The frail 89-year-old arrived in Germany on Tuesday morning after being deported from the US.
He is now in Stadelheim prison, say prosecutors, where he will undergo a medical check and then have his pages-long arrest warrant read out to him.
He denies accusations that he worked as a guard in the Sobibor Nazi death camp.
Mr Demjanjuk, who settled in the US in 1952, says he was captured by the Germans in his native Ukraine during the war and kept as a prisoner of war.
US agents on Monday removed him from his family home in Ohio, and he was placed aboard a private jet which touched down at Munich airport on Tuesday morning.
He has been fighting deportation since charges were levelled against him in March, arguing that he is too frail to be moved.
But the US government, which secretly shot footage showing him walking without assistance, argued he was fit to travel.
An appeals court ruled that the removal could go ahead, saying it was satisfied that Mr Demjanjuk would be provided with adequate care.
‘Say nothing’
A spokesman for Munich prosecutors said Mr Demjanjuk had arrived at the Stadelheim prison, where he will stay in the medical unit.
He will first undergo a medical test to ascertain if he is fit to stand trial.
Mr Demjanjuk’s lawyer, Guenter Maull, said a duty judge would then open an arrest warrant against his client. The warrant, thought to be 21 pages long, would be read to his client in full in the presence of a translator.
Mr Maull said he would advise his client not to answer questions.
“I will put pressure on him not to say anything, because we need to talk in peace first and digest everything that is in the arrest warrant.
“It does not have to be correct just because it is written there,” he said.
Prosecutors, however, say they have documents which prove his Nazi background, including an SS identity card which shows he was posted to the death camp in Sobibor in 1943 and many witness testimonies.
Mr Demjanjuk’s deportation was welcomed by observers.
Wolfgang Benz, head of the Centre for Anti-Semitism Research at Berlin university, said the case was about establishing whether Mr Demjanjuk was guilty, not exacting punishment.
“This is about guilt, about avenging a crime, about responsibility for a criminal act,” he told told Deutschlandfunk public radio.
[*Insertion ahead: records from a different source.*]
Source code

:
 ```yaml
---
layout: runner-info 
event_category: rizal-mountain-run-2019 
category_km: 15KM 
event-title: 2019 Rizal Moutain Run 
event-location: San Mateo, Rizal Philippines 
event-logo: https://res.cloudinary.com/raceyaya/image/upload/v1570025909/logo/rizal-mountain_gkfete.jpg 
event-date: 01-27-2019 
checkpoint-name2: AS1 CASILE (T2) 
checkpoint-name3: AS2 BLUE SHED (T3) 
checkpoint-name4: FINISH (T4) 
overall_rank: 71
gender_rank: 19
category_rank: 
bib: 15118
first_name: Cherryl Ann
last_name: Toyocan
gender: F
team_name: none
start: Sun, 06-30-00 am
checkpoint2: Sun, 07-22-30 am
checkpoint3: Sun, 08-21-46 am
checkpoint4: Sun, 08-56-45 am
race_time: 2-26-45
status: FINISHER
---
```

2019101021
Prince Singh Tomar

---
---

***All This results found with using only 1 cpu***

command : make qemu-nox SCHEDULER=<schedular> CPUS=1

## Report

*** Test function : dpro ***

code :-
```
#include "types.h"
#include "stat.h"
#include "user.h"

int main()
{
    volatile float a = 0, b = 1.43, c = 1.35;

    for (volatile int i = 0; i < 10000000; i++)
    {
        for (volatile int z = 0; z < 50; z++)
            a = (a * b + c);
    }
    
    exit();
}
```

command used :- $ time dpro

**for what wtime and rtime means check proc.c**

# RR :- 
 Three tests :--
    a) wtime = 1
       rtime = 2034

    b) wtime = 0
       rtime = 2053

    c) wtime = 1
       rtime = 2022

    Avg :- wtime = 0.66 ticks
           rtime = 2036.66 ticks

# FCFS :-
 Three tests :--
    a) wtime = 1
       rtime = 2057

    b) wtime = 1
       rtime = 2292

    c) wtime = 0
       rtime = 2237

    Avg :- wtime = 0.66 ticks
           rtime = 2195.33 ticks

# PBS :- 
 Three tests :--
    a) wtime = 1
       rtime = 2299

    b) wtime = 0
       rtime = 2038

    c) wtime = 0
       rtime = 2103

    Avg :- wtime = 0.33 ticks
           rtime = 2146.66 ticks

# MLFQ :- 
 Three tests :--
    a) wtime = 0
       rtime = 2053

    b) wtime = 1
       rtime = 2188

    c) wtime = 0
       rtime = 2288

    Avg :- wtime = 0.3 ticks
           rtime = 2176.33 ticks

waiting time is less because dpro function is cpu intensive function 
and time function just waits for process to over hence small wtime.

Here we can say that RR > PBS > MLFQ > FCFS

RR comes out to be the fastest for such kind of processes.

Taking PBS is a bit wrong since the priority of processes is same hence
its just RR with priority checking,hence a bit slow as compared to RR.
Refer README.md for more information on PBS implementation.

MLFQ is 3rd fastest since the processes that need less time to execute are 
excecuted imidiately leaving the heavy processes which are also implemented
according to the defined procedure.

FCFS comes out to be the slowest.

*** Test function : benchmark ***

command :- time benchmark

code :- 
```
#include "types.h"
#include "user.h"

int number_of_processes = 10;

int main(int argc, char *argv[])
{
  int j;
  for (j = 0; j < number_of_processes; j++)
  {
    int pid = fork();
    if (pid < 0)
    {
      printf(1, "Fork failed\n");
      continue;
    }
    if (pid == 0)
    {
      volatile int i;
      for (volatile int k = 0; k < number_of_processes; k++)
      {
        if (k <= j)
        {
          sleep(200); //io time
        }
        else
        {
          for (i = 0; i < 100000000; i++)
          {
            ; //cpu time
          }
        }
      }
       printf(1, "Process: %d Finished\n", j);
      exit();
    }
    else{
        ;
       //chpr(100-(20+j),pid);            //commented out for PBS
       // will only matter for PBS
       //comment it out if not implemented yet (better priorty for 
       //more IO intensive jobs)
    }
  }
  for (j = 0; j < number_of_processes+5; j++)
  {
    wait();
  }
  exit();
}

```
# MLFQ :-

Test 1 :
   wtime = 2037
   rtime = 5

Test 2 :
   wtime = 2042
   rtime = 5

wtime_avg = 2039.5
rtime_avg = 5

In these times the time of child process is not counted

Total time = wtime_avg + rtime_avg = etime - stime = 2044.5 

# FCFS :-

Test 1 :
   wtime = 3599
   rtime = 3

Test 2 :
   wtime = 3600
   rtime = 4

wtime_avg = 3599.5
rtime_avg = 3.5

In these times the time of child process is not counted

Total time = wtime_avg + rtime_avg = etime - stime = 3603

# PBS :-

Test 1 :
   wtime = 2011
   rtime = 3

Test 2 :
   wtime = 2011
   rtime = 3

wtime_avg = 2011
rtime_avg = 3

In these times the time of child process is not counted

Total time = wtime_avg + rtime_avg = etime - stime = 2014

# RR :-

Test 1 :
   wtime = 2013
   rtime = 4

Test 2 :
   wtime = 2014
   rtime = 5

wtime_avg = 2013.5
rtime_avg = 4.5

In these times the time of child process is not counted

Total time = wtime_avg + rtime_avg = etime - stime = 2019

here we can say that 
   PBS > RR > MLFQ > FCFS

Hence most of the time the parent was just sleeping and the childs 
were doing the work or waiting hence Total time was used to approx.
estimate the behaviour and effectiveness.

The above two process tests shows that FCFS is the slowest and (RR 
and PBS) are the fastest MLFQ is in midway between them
“Whether this old man who possibly is in a pathetic state spends his last years in a prison hospital or does not serve his sentence due to ill health, that’s of secondary importance.”
That opinion was echoed by Stephan Kramer, general secretary of the Central Consistory of Jews in Germany.
“I am not as naive as to believe that he [Demjanjuk] will spend even one day in prison. But we will get a discussion about justice in post-war Germany and how the justice system has dealt with Nazi crimes,” he was quoted as saying.
Citizenship stripped
Mr Demjanjuk arrived in the US in 1952 as a refugee, settling in Cleveland, Ohio, where he worked in the car industry.
In 1988 he was sentenced to death in Israel for crimes against humanity after Holocaust survivors identified him as the notorious “Ivan the Terrible”, a guard at the Treblinka death camp.
But Israel’s highest court later overturned his sentence, after documents from the former Soviet Union indicated that “Ivan the Terrible” had probably been a different man.
Mr Demjanjuk returned to the US, but in 2002 had his US citizenship stripped because of his failure to disclose his work at Nazi camps when he first arrived as a refugee.
In 2005, a US immigration judge ruled that he could be deported to Germany, Poland or Ukraine.
And in March 2009, prosecutors in Munich issued a warrant for his arrest, accusing him of being an accessory in the deaths of 29,000 Jews.